Stored data entries -
________________________

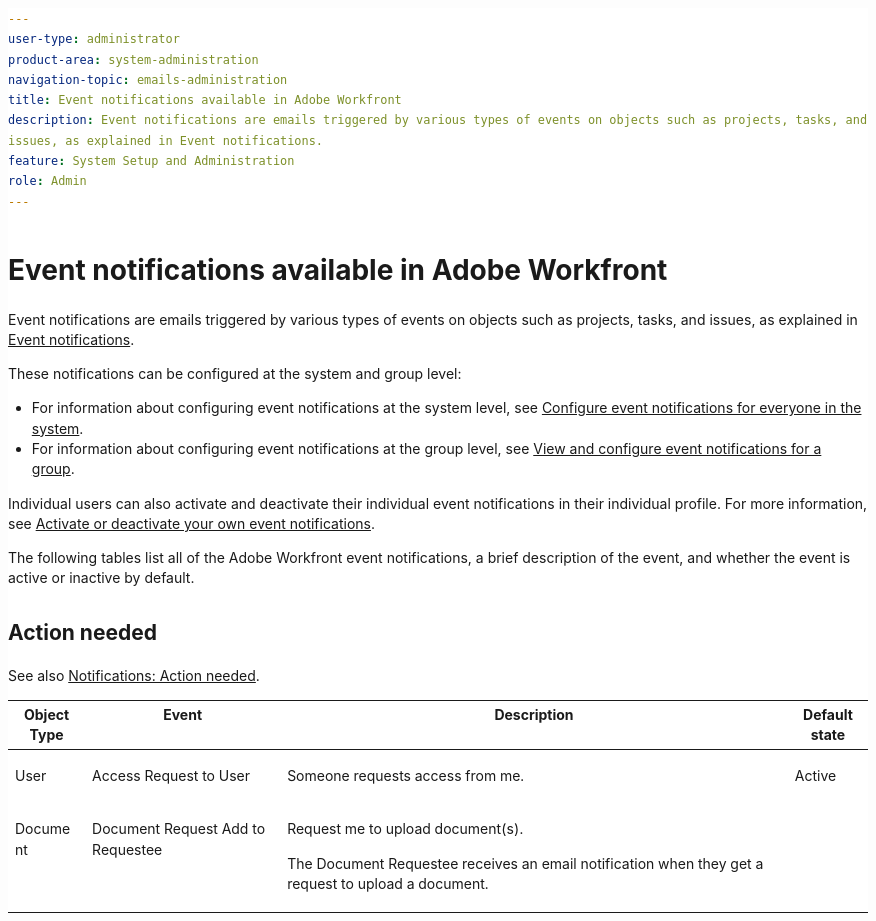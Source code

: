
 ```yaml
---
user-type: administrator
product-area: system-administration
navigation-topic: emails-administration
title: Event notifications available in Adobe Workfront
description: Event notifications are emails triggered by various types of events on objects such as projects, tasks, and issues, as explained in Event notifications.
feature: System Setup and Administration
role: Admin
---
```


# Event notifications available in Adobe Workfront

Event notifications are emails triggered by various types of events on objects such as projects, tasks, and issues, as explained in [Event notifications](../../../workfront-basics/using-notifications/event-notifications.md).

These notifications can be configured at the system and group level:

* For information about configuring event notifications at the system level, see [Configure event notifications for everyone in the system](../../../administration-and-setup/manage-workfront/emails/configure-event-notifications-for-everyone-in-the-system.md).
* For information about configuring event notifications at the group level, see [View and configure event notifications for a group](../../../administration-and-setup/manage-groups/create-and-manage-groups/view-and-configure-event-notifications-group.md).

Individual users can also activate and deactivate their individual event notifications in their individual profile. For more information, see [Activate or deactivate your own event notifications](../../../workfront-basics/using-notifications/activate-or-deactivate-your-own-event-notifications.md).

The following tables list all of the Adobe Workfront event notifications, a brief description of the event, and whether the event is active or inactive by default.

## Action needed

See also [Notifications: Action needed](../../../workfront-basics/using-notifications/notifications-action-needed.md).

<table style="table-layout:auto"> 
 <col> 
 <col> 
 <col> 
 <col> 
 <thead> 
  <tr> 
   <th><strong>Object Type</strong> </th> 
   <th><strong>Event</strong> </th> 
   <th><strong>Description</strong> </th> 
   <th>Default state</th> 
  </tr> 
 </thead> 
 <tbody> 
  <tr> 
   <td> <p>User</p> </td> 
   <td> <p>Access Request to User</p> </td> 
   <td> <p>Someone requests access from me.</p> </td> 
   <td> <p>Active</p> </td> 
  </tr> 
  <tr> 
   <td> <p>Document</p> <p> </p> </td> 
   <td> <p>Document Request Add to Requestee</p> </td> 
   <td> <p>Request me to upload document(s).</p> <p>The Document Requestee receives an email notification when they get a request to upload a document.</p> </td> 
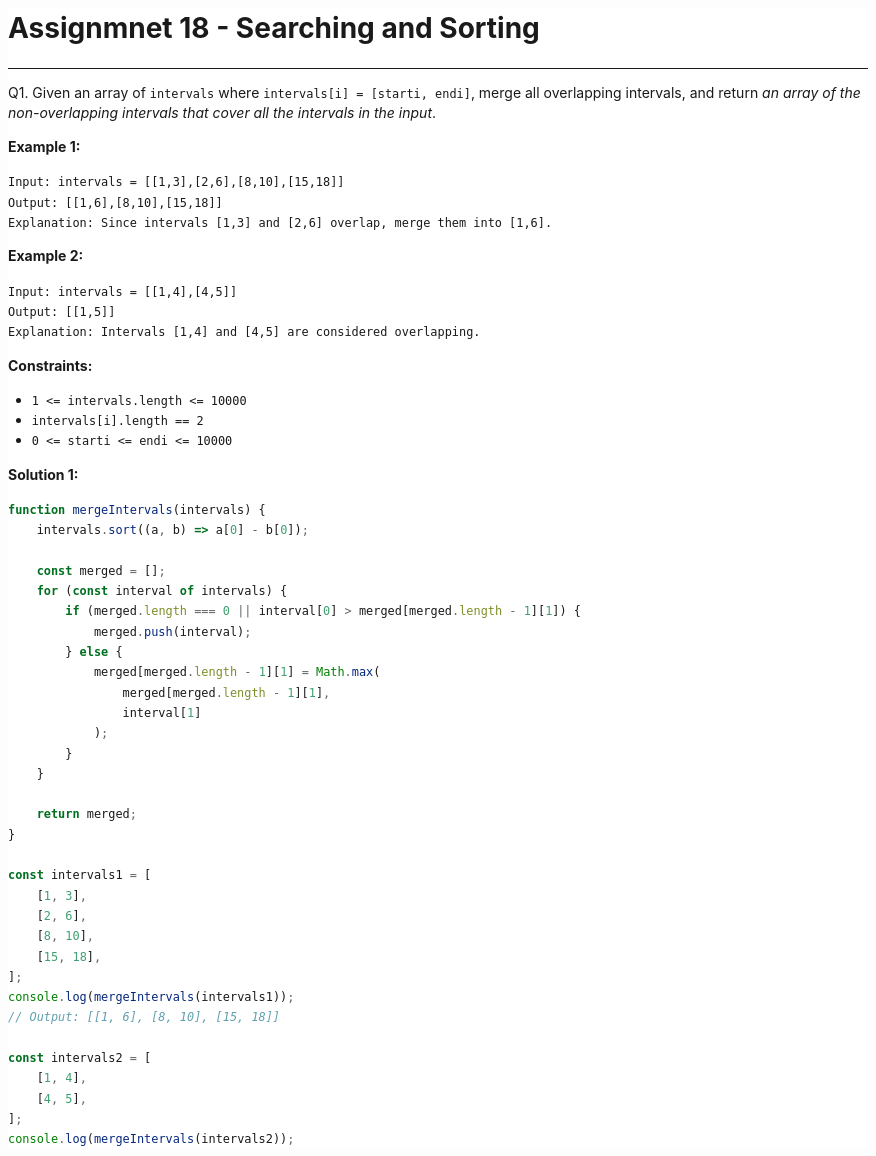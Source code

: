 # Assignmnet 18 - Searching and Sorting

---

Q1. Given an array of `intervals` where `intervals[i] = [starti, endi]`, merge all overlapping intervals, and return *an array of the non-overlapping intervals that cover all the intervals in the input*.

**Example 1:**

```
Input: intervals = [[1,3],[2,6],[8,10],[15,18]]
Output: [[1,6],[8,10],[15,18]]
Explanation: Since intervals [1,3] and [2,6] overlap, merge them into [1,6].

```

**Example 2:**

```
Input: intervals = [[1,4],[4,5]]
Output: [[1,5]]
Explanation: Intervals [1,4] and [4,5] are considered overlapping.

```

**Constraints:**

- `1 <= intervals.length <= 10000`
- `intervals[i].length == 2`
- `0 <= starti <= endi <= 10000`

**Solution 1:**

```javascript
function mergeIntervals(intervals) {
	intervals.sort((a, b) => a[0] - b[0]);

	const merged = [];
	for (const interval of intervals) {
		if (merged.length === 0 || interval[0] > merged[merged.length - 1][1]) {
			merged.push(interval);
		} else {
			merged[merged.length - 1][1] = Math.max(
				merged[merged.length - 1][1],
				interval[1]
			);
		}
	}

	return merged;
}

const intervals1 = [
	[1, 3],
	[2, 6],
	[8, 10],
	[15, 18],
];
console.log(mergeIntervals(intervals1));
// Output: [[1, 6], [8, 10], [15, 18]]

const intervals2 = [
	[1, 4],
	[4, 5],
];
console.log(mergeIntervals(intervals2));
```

________________________

Task objective - Every entry should be returned exactly as written, minus the pictures.

Exercise result -
Source code

:
 ```yaml
---
user-type: administrator
product-area: system-administration
navigation-topic: emails-administration
title: Event notifications available in Adobe Workfront
description: Event notifications are emails triggered by various types of events on objects such as projects, tasks, and issues, as explained in Event notifications.
feature: System Setup and Administration
role: Admin
---
```


# Event notifications available in Adobe Workfront

Event notifications are emails triggered by various types of events on objects such as projects, tasks, and issues, as explained in [Event notifications](../../../workfront-basics/using-notifications/event-notifications.md).

These notifications can be configured at the system and group level:

* For information about configuring event notifications at the system level, see [Configure event notifications for everyone in the system](../../../administration-and-setup/manage-workfront/emails/configure-event-notifications-for-everyone-in-the-system.md).
* For information about configuring event notifications at the group level, see [View and configure event notifications for a group](../../../administration-and-setup/manage-groups/create-and-manage-groups/view-and-configure-event-notifications-group.md).

Individual users can also activate and deactivate their individual event notifications in their individual profile. For more information, see [Activate or deactivate your own event notifications](../../../workfront-basics/using-notifications/activate-or-deactivate-your-own-event-notifications.md).

The following tables list all of the Adobe Workfront event notifications, a brief description of the event, and whether the event is active or inactive by default.

## Action needed

See also [Notifications: Action needed](../../../workfront-basics/using-notifications/notifications-action-needed.md).

<table style="table-layout:auto"> 
 <col> 
 <col> 
 <col> 
 <col> 
 <thead> 
  <tr> 
   <th><strong>Object Type</strong> </th> 
   <th><strong>Event</strong> </th> 
   <th><strong>Description</strong> </th> 
   <th>Default state</th> 
  </tr> 
 </thead> 
 <tbody> 
  <tr> 
   <td> <p>User</p> </td> 
   <td> <p>Access Request to User</p> </td> 
   <td> <p>Someone requests access from me.</p> </td> 
   <td> <p>Active</p> </td> 
  </tr> 
  <tr> 
   <td> <p>Document</p> <p> </p> </td> 
   <td> <p>Document Request Add to Requestee</p> </td> 
   <td> <p>Request me to upload document(s).</p> <p>The Document Requestee receives an email notification when they get a request to upload a document.</p> </td> 
Source code

: # Assignmnet 18 - Searching and Sorting

---

Q1. Given an array of `intervals` where `intervals[i] = [starti, endi]`, merge all overlapping intervals, and return *an array of the non-overlapping intervals that cover all the intervals in the input*.

**Example 1:**

```
Input: intervals = [[1,3],[2,6],[8,10],[15,18]]
Output: [[1,6],[8,10],[15,18]]
Explanation: Since intervals [1,3] and [2,6] overlap, merge them into [1,6].

```

**Example 2:**

```
Input: intervals = [[1,4],[4,5]]
Output: [[1,5]]
Explanation: Intervals [1,4] and [4,5] are considered overlapping.

```

**Constraints:**

- `1 <= intervals.length <= 10000`
- `intervals[i].length == 2`
- `0 <= starti <= endi <= 10000`

**Solution 1:**

```javascript
function mergeIntervals(intervals) {
	intervals.sort((a, b) => a[0] - b[0]);

	const merged = [];
	for (const interval of intervals) {
		if (merged.length === 0 || interval[0] > merged[merged.length - 1][1]) {
			merged.push(interval);
		} else {
			merged[merged.length - 1][1] = Math.max(
				merged[merged.length - 1][1],
				interval[1]
			);
		}
	}

	return merged;
}

const intervals1 = [
	[1, 3],
	[2, 6],
	[8, 10],
	[15, 18],
];
console.log(mergeIntervals(intervals1));
// Output: [[1, 6], [8, 10], [15, 18]]

const intervals2 = [
	[1, 4],
	[4, 5],
];
console.log(mergeIntervals(intervals2));
```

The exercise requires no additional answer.